The problem
Where "provides" occurs in a line of the entries below, copy that line.

Records provided
#####

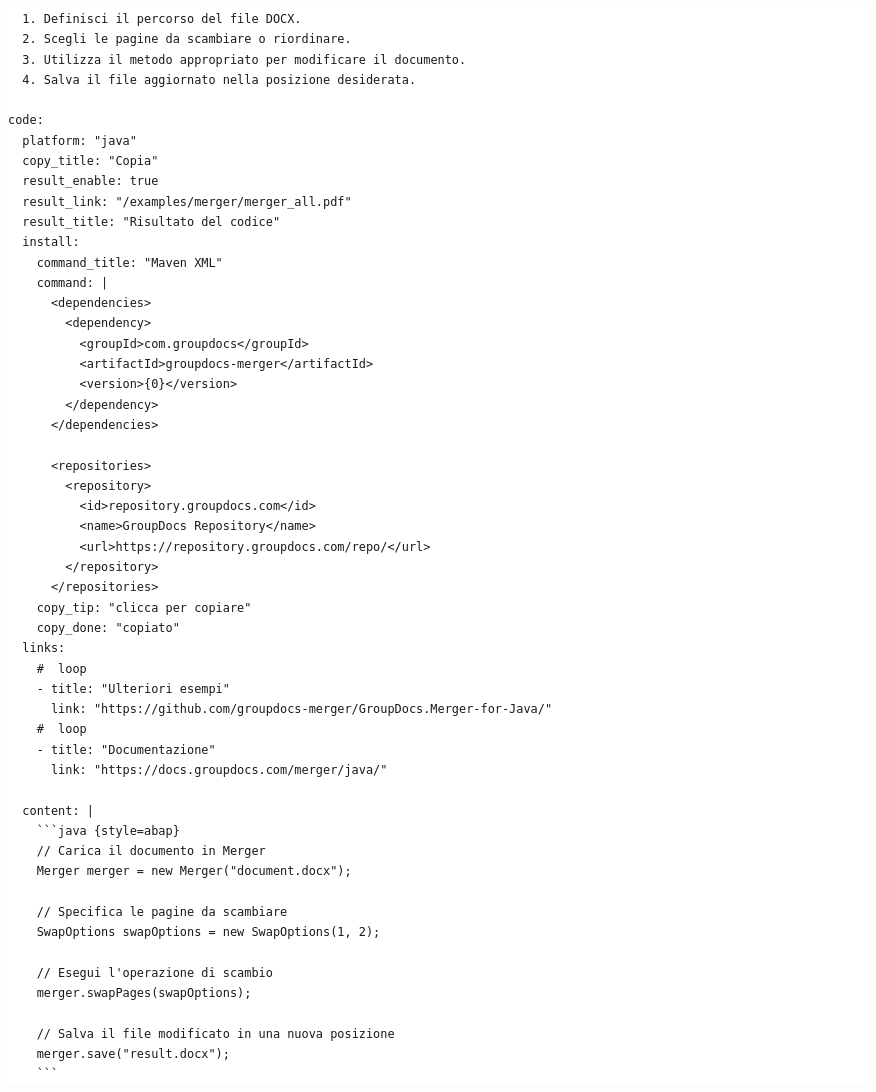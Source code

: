       1. Definisci il percorso del file DOCX.
      2. Scegli le pagine da scambiare o riordinare.
      3. Utilizza il metodo appropriato per modificare il documento.
      4. Salva il file aggiornato nella posizione desiderata.
   
    code:
      platform: "java"
      copy_title: "Copia"
      result_enable: true
      result_link: "/examples/merger/merger_all.pdf"
      result_title: "Risultato del codice"
      install:
        command_title: "Maven XML"
        command: |
          <dependencies>
            <dependency>
              <groupId>com.groupdocs</groupId>
              <artifactId>groupdocs-merger</artifactId>
              <version>{0}</version>
            </dependency>
          </dependencies>

          <repositories>
            <repository>
              <id>repository.groupdocs.com</id>
              <name>GroupDocs Repository</name>
              <url>https://repository.groupdocs.com/repo/</url>
            </repository>
          </repositories>
        copy_tip: "clicca per copiare"
        copy_done: "copiato"
      links:
        #  loop
        - title: "Ulteriori esempi"
          link: "https://github.com/groupdocs-merger/GroupDocs.Merger-for-Java/"
        #  loop
        - title: "Documentazione"
          link: "https://docs.groupdocs.com/merger/java/"
          
      content: |
        ```java {style=abap}
        // Carica il documento in Merger
        Merger merger = new Merger("document.docx");

        // Specifica le pagine da scambiare
        SwapOptions swapOptions = new SwapOptions(1, 2);

        // Esegui l'operazione di scambio
        merger.swapPages(swapOptions);

        // Salva il file modificato in una nuova posizione
        merger.save("result.docx");
        ```            
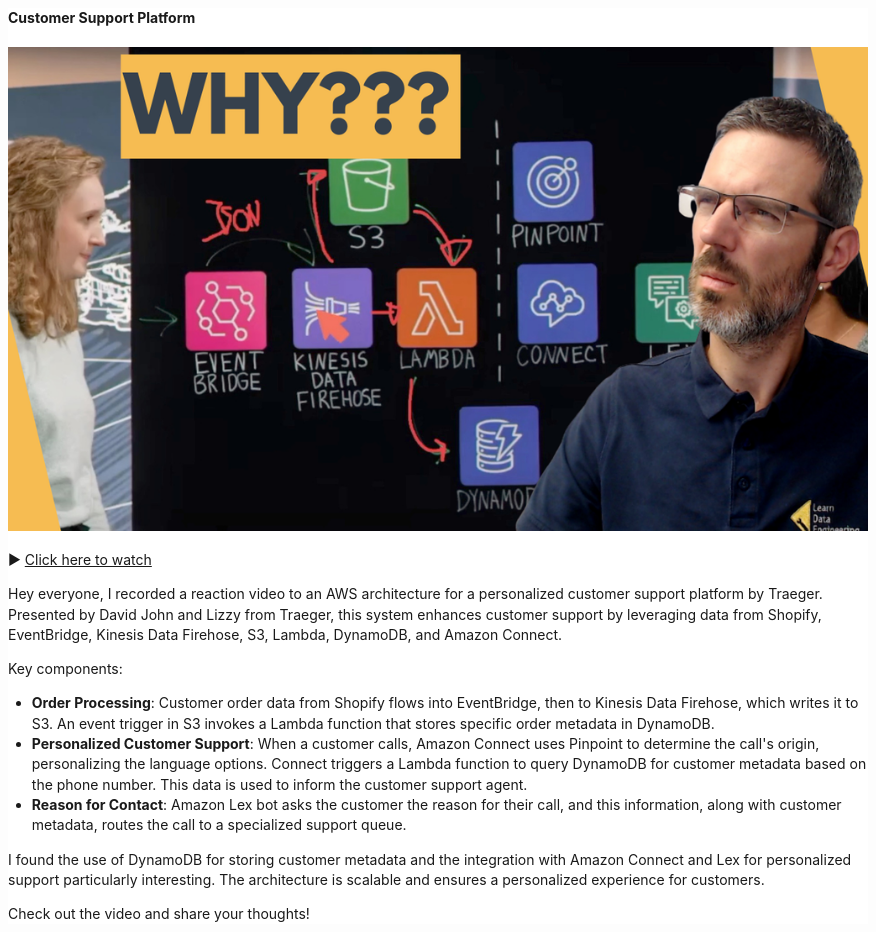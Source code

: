 
#### Customer Support Platform

![Imagetitle](/images/06/customer-support.png)

▶ [Click here to watch](https://youtu.be/sCIFpOuryFU)

Hey everyone, I recorded a reaction video to an AWS architecture for a personalized customer support platform by Traeger. Presented by David John and Lizzy from Traeger, this system enhances customer support by leveraging data from Shopify, EventBridge, Kinesis Data Firehose, S3, Lambda, DynamoDB, and Amazon Connect.

Key components:
- **Order Processing**: Customer order data from Shopify flows into EventBridge, then to Kinesis Data Firehose, which writes it to S3. An event trigger in S3 invokes a Lambda function that stores specific order metadata in DynamoDB.
- **Personalized Customer Support**: When a customer calls, Amazon Connect uses Pinpoint to determine the call's origin, personalizing the language options. Connect triggers a Lambda function to query DynamoDB for customer metadata based on the phone number. This data is used to inform the customer support agent.
- **Reason for Contact**: Amazon Lex bot asks the customer the reason for their call, and this information, along with customer metadata, routes the call to a specialized support queue.

I found the use of DynamoDB for storing customer metadata and the integration with Amazon Connect and Lex for personalized support particularly interesting. The architecture is scalable and ensures a personalized experience for customers.

Check out the video and share your thoughts!

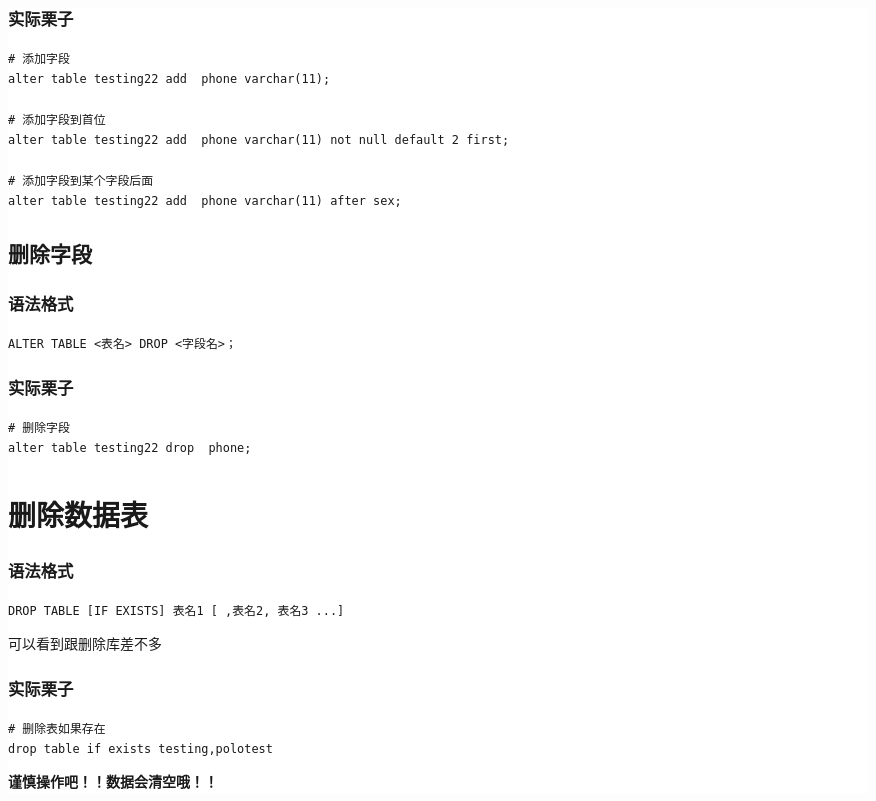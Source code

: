 ### 实际栗子

```
# 添加字段
alter table testing22 add  phone varchar(11);

# 添加字段到首位
alter table testing22 add  phone varchar(11) not null default 2 first;

# 添加字段到某个字段后面
alter table testing22 add  phone varchar(11) after sex;
```

删除字段
----

### 语法格式

```
ALTER TABLE <表名> DROP <字段名>；
```

### 实际栗子

```
# 删除字段
alter table testing22 drop  phone;
```

删除数据表
=====

### 语法格式

```
DROP TABLE [IF EXISTS] 表名1 [ ,表名2, 表名3 ...]
```

可以看到跟删除库差不多

### 实际栗子

```
# 删除表如果存在
drop table if exists testing,polotest
```

**谨慎操作吧！！数据会清空哦！！**
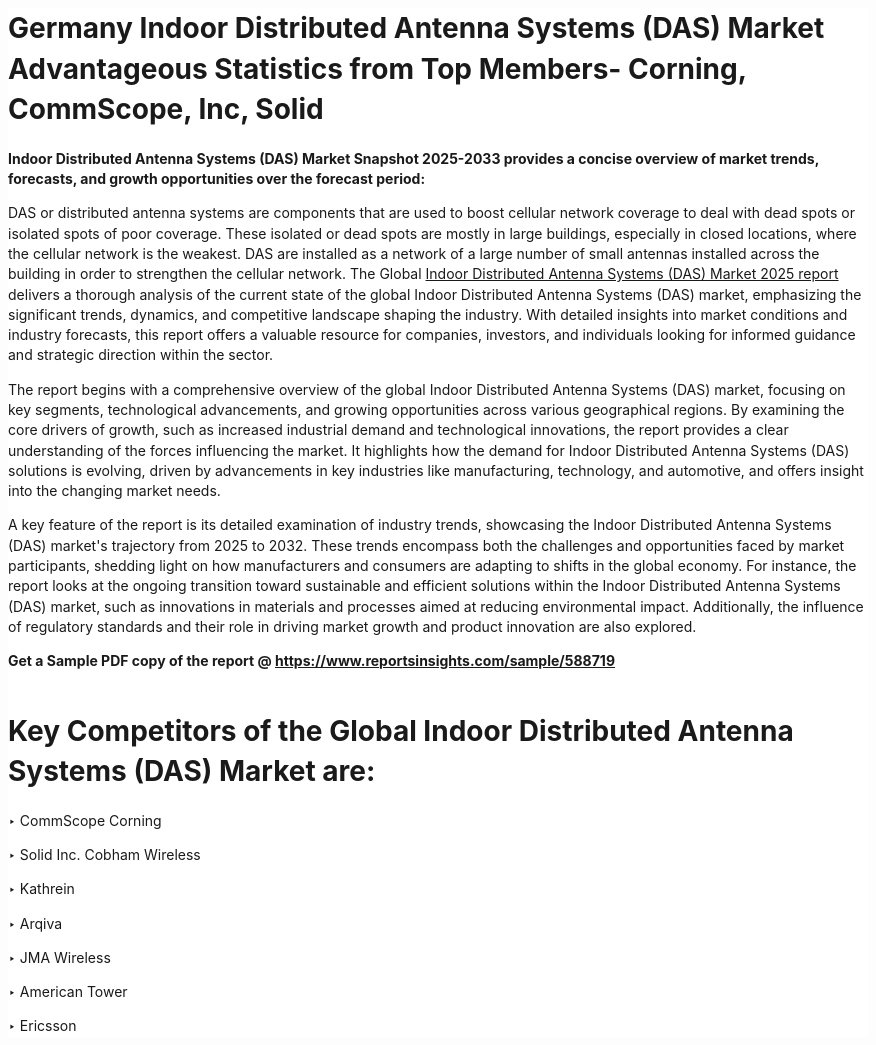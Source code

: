 # Germany Indoor Distributed Antenna Systems (DAS) Market Advantageous Statistics from Top Members- Corning, CommScope,  Inc,  Solid

<strong>Indoor Distributed Antenna Systems (DAS) Market Snapshot 2025-2033 provides a concise overview of market trends, forecasts, and growth opportunities over the forecast period:</strong>

DAS or distributed antenna systems are components that are used to boost cellular network coverage to deal with dead spots or isolated spots of poor coverage. These isolated or dead spots are mostly in large buildings, especially in closed locations, where the cellular network is the weakest. DAS are installed as a network of a large number of small antennas installed across the building in order to strengthen the cellular network. The Global <a href=https://www.reportsinsights.com/sample/588719>Indoor Distributed Antenna Systems (DAS) Market 2025 report</a> delivers a thorough analysis of the current state of the global Indoor Distributed Antenna Systems (DAS) market, emphasizing the significant trends, dynamics, and competitive landscape shaping the industry. With detailed insights into market conditions and industry forecasts, this report offers a valuable resource for companies, investors, and individuals looking for informed guidance and strategic direction within the sector.

The report begins with a comprehensive overview of the global Indoor Distributed Antenna Systems (DAS) market, focusing on key segments, technological advancements, and growing opportunities across various geographical regions. By examining the core drivers of growth, such as increased industrial demand and technological innovations, the report provides a clear understanding of the forces influencing the market. It highlights how the demand for Indoor Distributed Antenna Systems (DAS) solutions is evolving, driven by advancements in key industries like manufacturing, technology, and automotive, and offers insight into the changing market needs.

A key feature of the report is its detailed examination of industry trends, showcasing the Indoor Distributed Antenna Systems (DAS) market's trajectory from 2025 to 2032. These trends encompass both the challenges and opportunities faced by market participants, shedding light on how manufacturers and consumers are adapting to shifts in the global economy. For instance, the report looks at the ongoing transition toward sustainable and efficient solutions within the Indoor Distributed Antenna Systems (DAS) market, such as innovations in materials and processes aimed at reducing environmental impact. Additionally, the influence of regulatory standards and their role in driving market growth and product innovation are also explored.

<strong>Get a Sample PDF copy of the report @ <a href=https://www.reportsinsights.com/sample/588719>https://www.reportsinsights.com/sample/588719</a></strong>

# <strong>Key Competitors of the Global Indoor Distributed Antenna Systems (DAS) Market are:</strong>

‣ CommScope Corning

‣ Solid Inc. Cobham Wireless

‣ Kathrein

‣ Arqiva

‣ JMA Wireless

‣ American Tower

‣ Ericsson

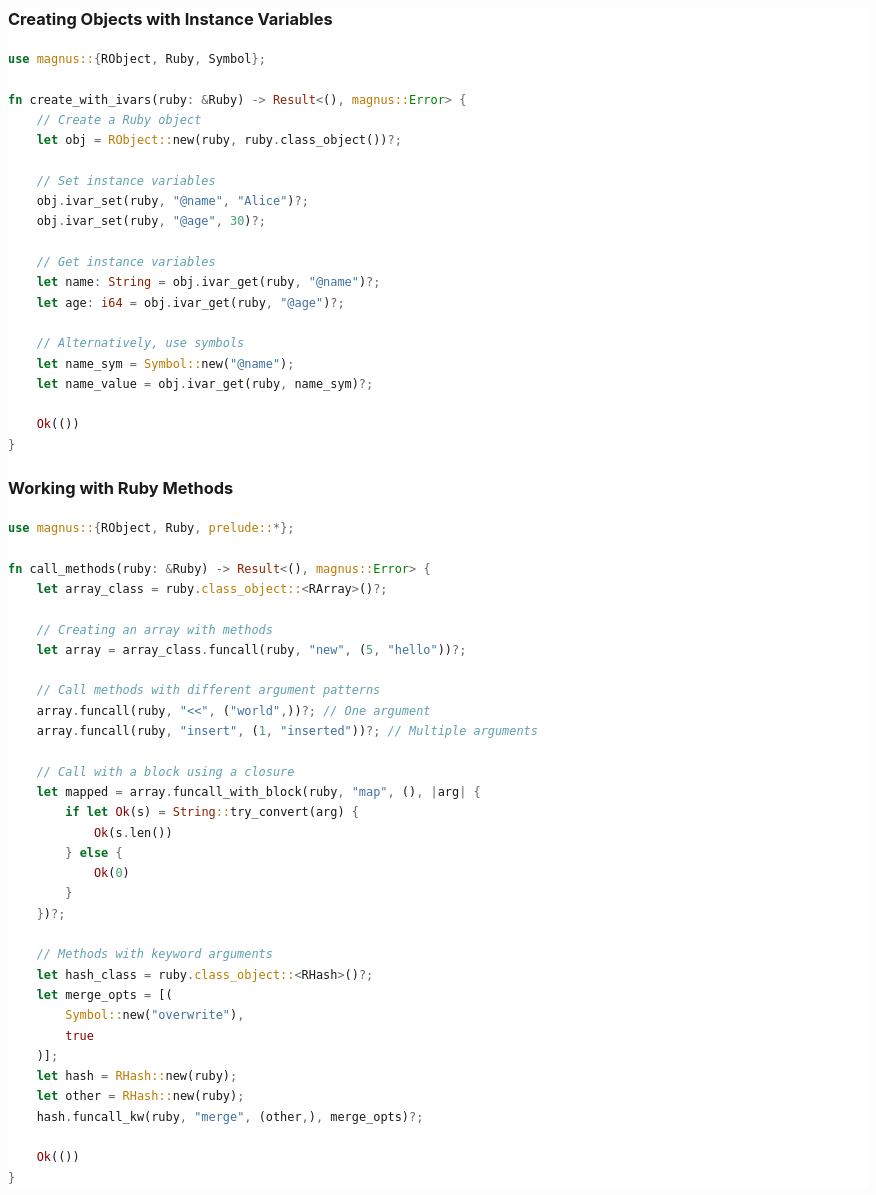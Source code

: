 ### Creating Objects with Instance Variables

```rust
use magnus::{RObject, Ruby, Symbol};

fn create_with_ivars(ruby: &Ruby) -> Result<(), magnus::Error> {
    // Create a Ruby object
    let obj = RObject::new(ruby, ruby.class_object())?;

    // Set instance variables
    obj.ivar_set(ruby, "@name", "Alice")?;
    obj.ivar_set(ruby, "@age", 30)?;

    // Get instance variables
    let name: String = obj.ivar_get(ruby, "@name")?;
    let age: i64 = obj.ivar_get(ruby, "@age")?;

    // Alternatively, use symbols
    let name_sym = Symbol::new("@name");
    let name_value = obj.ivar_get(ruby, name_sym)?;

    Ok(())
}
```

### Working with Ruby Methods

```rust
use magnus::{RObject, Ruby, prelude::*};

fn call_methods(ruby: &Ruby) -> Result<(), magnus::Error> {
    let array_class = ruby.class_object::<RArray>()?;

    // Creating an array with methods
    let array = array_class.funcall(ruby, "new", (5, "hello"))?;

    // Call methods with different argument patterns
    array.funcall(ruby, "<<", ("world",))?; // One argument
    array.funcall(ruby, "insert", (1, "inserted"))?; // Multiple arguments

    // Call with a block using a closure
    let mapped = array.funcall_with_block(ruby, "map", (), |arg| {
        if let Ok(s) = String::try_convert(arg) {
            Ok(s.len())
        } else {
            Ok(0)
        }
    })?;

    // Methods with keyword arguments
    let hash_class = ruby.class_object::<RHash>()?;
    let merge_opts = [(
        Symbol::new("overwrite"),
        true
    )];
    let hash = RHash::new(ruby);
    let other = RHash::new(ruby);
    hash.funcall_kw(ruby, "merge", (other,), merge_opts)?;

    Ok(())
}
```
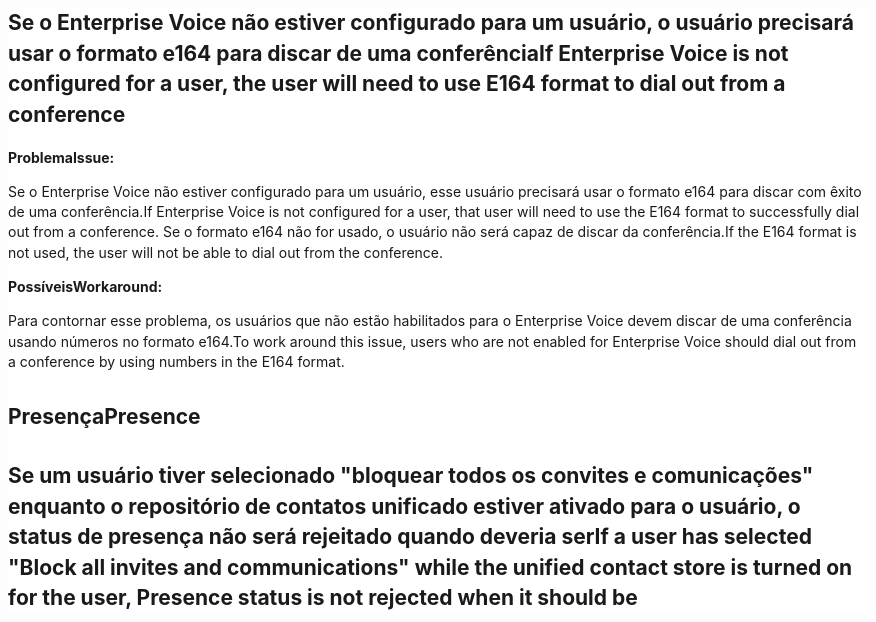 </div>

<div>

## <a name="if-enterprise-voice-is-not-configured-for-a-user-the-user-will-need-to-use-e164-format-to-dial-out-from-a-conference"></a><span data-ttu-id="aa347-395">Se o Enterprise Voice não estiver configurado para um usuário, o usuário precisará usar o formato e164 para discar de uma conferência</span><span class="sxs-lookup"><span data-stu-id="aa347-395">If Enterprise Voice is not configured for a user, the user will need to use E164 format to dial out from a conference</span></span>

<span data-ttu-id="aa347-396">**Problema**</span><span class="sxs-lookup"><span data-stu-id="aa347-396">**Issue:**</span></span>

<span data-ttu-id="aa347-397">Se o Enterprise Voice não estiver configurado para um usuário, esse usuário precisará usar o formato e164 para discar com êxito de uma conferência.</span><span class="sxs-lookup"><span data-stu-id="aa347-397">If Enterprise Voice is not configured for a user, that user will need to use the E164 format to successfully dial out from a conference.</span></span> <span data-ttu-id="aa347-398">Se o formato e164 não for usado, o usuário não será capaz de discar da conferência.</span><span class="sxs-lookup"><span data-stu-id="aa347-398">If the E164 format is not used, the user will not be able to dial out from the conference.</span></span>

<span data-ttu-id="aa347-399">**Possíveis**</span><span class="sxs-lookup"><span data-stu-id="aa347-399">**Workaround:**</span></span>

<span data-ttu-id="aa347-400">Para contornar esse problema, os usuários que não estão habilitados para o Enterprise Voice devem discar de uma conferência usando números no formato e164.</span><span class="sxs-lookup"><span data-stu-id="aa347-400">To work around this issue, users who are not enabled for Enterprise Voice should dial out from a conference by using numbers in the E164 format.</span></span>

</div>

</div>

<span id="Presence"></span>

<div>

## <a name="presence"></a><span data-ttu-id="aa347-401">Presença</span><span class="sxs-lookup"><span data-stu-id="aa347-401">Presence</span></span>

<div>

## <a name="if-a-user-has-selected-block-all-invites-and-communications-while-the-unified-contact-store-is-turned-on-for-the-user-presence-status-is-not-rejected-when-it-should-be"></a><span data-ttu-id="aa347-402">Se um usuário tiver selecionado "bloquear todos os convites e comunicações" enquanto o repositório de contatos unificado estiver ativado para o usuário, o status de presença não será rejeitado quando deveria ser</span><span class="sxs-lookup"><span data-stu-id="aa347-402">If a user has selected "Block all invites and communications" while the unified contact store is turned on for the user, Presence status is not rejected when it should be</span></span>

#####

The completed task
<strong>Indoor Distributed Antenna Systems (DAS) Market Snapshot 2025-2033 provides a concise overview of market trends, forecasts, and growth opportunities over the forecast period:</strong>
The report begins with a comprehensive overview of the global Indoor Distributed Antenna Systems (DAS) market, focusing on key segments, technological advancements, and growing opportunities across various geographical regions. By examining the core drivers of growth, such as increased industrial demand and technological innovations, the report provides a clear understanding of the forces influencing the market. It highlights how the demand for Indoor Distributed Antenna Systems (DAS) solutions is evolving, driven by advancements in key industries like manufacturing, technology, and automotive, and offers insight into the changing market needs.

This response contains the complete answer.